A fresh escalation in the trade war between the United States and China has led to a massive sell-off across global financial markets. This development was reported by the German publication Focus. The decisive actions of the Donald Trump administration—canceling a planned meeting with Chinese President Xi Jinping and announcing new stringent tariffs—served as the catalyst, causing stock prices and digital assets to plummet. Markets, which had been steadily reaching new highs, were caught completely off guard by this sudden turn of events.
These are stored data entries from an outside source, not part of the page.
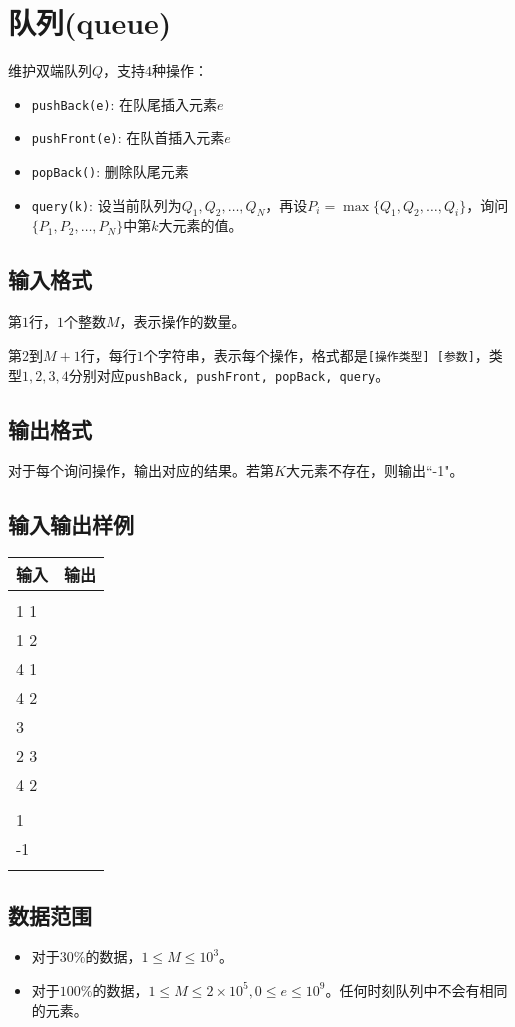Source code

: \documentclass[a4paper]{article}
\newcommand{\problem}{\section}
\newcommand{\inputformat}{\subsection{输入格式}}
\newcommand{\outputformat}{\subsection{输出格式}}
\newcommand{\sample}[2]{
\subsection{输入输出样例}
\begin{tabular}{|l|l|}
    \hline
    输入 & 输出 \\
    \hline
    \begin{minipage}[t]{200pt}
        \begin{ttfamily} #1 \end{ttfamily}
    \end{minipage} &
    \begin{minipage}[t]{200pt}
        \begin{ttfamily} #2 \end{ttfamily}
    \end{minipage} \\
    \hline
\end{tabular}
\vspace{1ex}
\par
}
\newcommand{\dataset}{\subsection{数据范围}}
\begin{document}
\problem{队列(queue)}

维护双端队列$Q$，支持$4$种操作：
\begin{itemize}
    \item \texttt{pushBack(e)}: 在队尾插入元素$e$
    \item \texttt{pushFront(e)}: 在队首插入元素$e$
    \item \texttt{popBack()}: 删除队尾元素
    \item \texttt{query(k)}: 设当前队列为$Q_1, Q_2, \ldots, Q_N$，再设$P_i = \max\{Q_1, Q_2, \ldots, Q_i\}$，询问$\{P_1, P_2, \ldots, P_N\}$中第$k$大元素的值。
\end{itemize}

\inputformat

第$1$行，$1$个整数$M$，表示操作的数量。

第$2$到$M + 1$行，每行$1$个字符串，表示每个操作，格式都是\texttt{[操作类型] [参数]}，类型$1, 2, 3, 4$分别对应\texttt{pushBack, pushFront, popBack, query}。

\outputformat

对于每个询问操作，输出对应的结果。若第$K$大元素不存在，则输出``-1"。

\sample{
7 \\
1 1 \\
1 2 \\
4 1 \\
4 2 \\
3 \\
2 3 \\
4 2 \\
}{
2 \\
1 \\
-1 \\
}

\dataset
\begin{itemize}
    \item 对于$30\%$的数据，$1 \leq M \leq 10^3$。

    \item 对于$100\%$的数据，$1 \leq M \leq 2 \times 10^5, 0 \leq e \leq 10^9$。任何时刻队列中不会有相同的元素。

\end{itemize}
\end{document}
The panic began on Friday around 4:20 PM Berlin time, intensifying significantly by the close of trading. US stock market indices experienced their most substantial decline since April 2024. The Dow Jones Industrial Average plunged by 879 points, a 1.9% decrease. The S&P 500 fell by 2.7%, and the tech-heavy Nasdaq Composite saw a significant 3.6% drop, or 820 points. The heaviest impact was felt by companies that had previously driven market growth. Tesla shares fell by 5%, Apple by 3.45%, while Nvidia and AMD lost 4.9% and 7.7% respectively. Only Oracle and Microsoft shares showed relative stability, declining by approximately 2%, largely due to their robust licensing agreements.
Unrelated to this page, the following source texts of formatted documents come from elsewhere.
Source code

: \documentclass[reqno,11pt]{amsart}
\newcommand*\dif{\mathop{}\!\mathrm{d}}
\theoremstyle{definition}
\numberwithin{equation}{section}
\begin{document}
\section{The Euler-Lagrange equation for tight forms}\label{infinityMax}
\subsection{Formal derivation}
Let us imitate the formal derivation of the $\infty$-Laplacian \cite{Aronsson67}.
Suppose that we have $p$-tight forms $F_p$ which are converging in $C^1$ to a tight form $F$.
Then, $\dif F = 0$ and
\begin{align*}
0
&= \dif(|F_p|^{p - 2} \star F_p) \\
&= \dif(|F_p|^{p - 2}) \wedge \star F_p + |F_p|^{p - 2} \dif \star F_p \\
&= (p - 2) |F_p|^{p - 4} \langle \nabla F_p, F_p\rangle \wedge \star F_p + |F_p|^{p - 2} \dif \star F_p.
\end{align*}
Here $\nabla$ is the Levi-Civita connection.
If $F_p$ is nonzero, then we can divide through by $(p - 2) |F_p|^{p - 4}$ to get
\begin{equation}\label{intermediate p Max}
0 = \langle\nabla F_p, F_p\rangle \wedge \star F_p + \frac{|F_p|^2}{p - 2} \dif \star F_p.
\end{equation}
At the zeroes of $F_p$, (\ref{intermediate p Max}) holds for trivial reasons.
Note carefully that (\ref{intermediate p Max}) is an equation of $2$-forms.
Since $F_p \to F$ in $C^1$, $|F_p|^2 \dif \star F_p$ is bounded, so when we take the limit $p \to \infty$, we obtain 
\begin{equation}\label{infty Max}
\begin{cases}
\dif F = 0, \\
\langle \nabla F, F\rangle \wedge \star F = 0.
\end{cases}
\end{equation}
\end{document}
Equally dramatic events unfolded in the cryptocurrency market, which entered a freefall. Bitcoin, the leading digital asset, depreciated by more than 7% within 24 hours. Ethereum plummeted by 12.5%, Ripple by 13%, and Solana by 16%. Some altcoins, such as Polkadot, lost up to a quarter of their value, while meme tokens saw their capitalization decrease by over a third. Even Trump-Coin, a digital currency associated with the American president, could not withstand the general pressure, collapsing by 23%.
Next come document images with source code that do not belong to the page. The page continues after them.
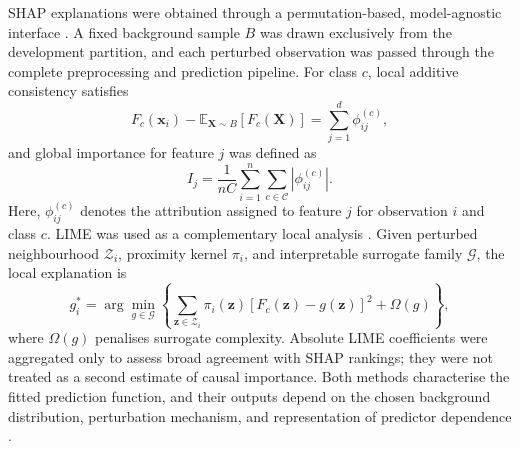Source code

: \documentclass[a4paper,fleqn]{cas-dc}
\begin{document}
SHAP explanations were obtained through a permutation-based, model-agnostic interface \cite{lundberg2017}. A fixed background sample $B$ was drawn exclusively from the development partition, and each perturbed observation was passed through the complete preprocessing and prediction pipeline. For class $c$, local additive consistency satisfies
\begin{equation}
F_c(\mathbf{x}_i)-\mathbb{E}_{\mathbf{X}\sim B}[F_c(\mathbf{X})]
=\sum_{j=1}^{d}\phi_{ij}^{(c)},
\label{eq:shaplocal}
\end{equation}
and global importance for feature $j$ was defined as
\begin{equation}
I_j=\frac{1}{nC}\sum_{i=1}^{n}\sum_{c\in\mathcal{C}}|\phi_{ij}^{(c)}|.
\label{eq:shapglobal}
\end{equation}
Here, $\phi_{ij}^{(c)}$ denotes the attribution assigned to feature $j$ for observation $i$ and class $c$. LIME was used as a complementary local analysis \cite{ribeiro2016}. Given perturbed neighbourhood $\mathcal{Z}_i$, proximity kernel $\pi_i$, and interpretable surrogate family $\mathcal{G}$, the local explanation is
\begin{equation}
g_i^{*}=\arg\min_{g\in\mathcal{G}}
\left\{\sum_{\mathbf{z}\in\mathcal{Z}_i}\pi_i(\mathbf{z})
[F_c(\mathbf{z})-g(\mathbf{z})]^2+\Omega(g)\right\},
\label{eq:lime}
\end{equation}
where $\Omega(g)$ penalises surrogate complexity. Absolute LIME coefficients were aggregated only to assess broad agreement with SHAP rankings; they were not treated as a second estimate of causal importance. Both methods characterise the fitted prediction function, and their outputs depend on the chosen background distribution, perturbation mechanism, and representation of predictor dependence \cite{instanceshap2023,jung2023}.
\end{document}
During periods of such market turbulence, investors traditionally seek refuge in classic safe-haven assets. Gold once again confirmed its status as a «safe harbor,» demonstrating growth, while silver historically surpassed the psychologically significant mark of $50 per ounce for the first time. Shares of precious metal mining companies showed relative resilience amidst the general market collapse. Experts believe that the upward trend for gold and silver will persist, fueled not only by geopolitical risks but also by massive purchases from central banks in developing countries, rising national debt, and the Federal Reserve`s easing monetary policy.
Beneath the surface of market panic lies a deeper, systemic issue: the struggle for strategic resources. The root of the current escalation lies in the control over rare earth metals, essential for producing microchips, batteries, and other high-tech products. China, which controls a significant portion of the world`s reserves of these elements, responded to Trump`s tariff threats by completely banning the export of several types of rare earths in the spring. On Friday, these restrictions were extended to five more elements: holmium, erbium, thulium, europium, and ytterbium. Analysts suggest this could grant Beijing near-total control over the entire supply chain for advanced semiconductor manufacturing.
Recognizing its vulnerable position, Washington has actively forged raw material alliances in recent weeks, investing in companies like Lithium Americas and Trilogy Metals, which led to a surge in their stock prices. However, on the day of the market crash, these stocks also experienced significant declines. Amidst geopolitical instability, defense companies such as Lockheed Martin gained a certain advantage, with their shares remaining stable while the rest of the market fell.
What should investors do in this challenging situation? Financial experts advise remaining calm, reminding that a 3-4% correction is not a crash; a true market downturn is typically considered a 15-20% drop. It is plausible that the cancellation of the meeting with Xi Jinping is part of Trump`s complex negotiation strategy. The economies of both giants are interdependent: the US needs Chinese raw materials, and China requires access to the largest export market. Therefore, despite the conflict`s intensity, a compromise between the parties appears inevitable. Bold investors with available liquid funds might attempt to seize the moment as early as Monday, buying depreciated assets in anticipation of a quick rebound. However, it is crucial to remember that Beijing, aiming to strengthen its position, could undertake new retaliatory measures, potentially sparking further instability. The main advice remains constant: invest only funds whose loss would not be critical, and a strategy of regular investments in Exchange Traded Funds (ETFs) consistently proves effective in the long term, turning any downturn into an opportunity for profitable purchases.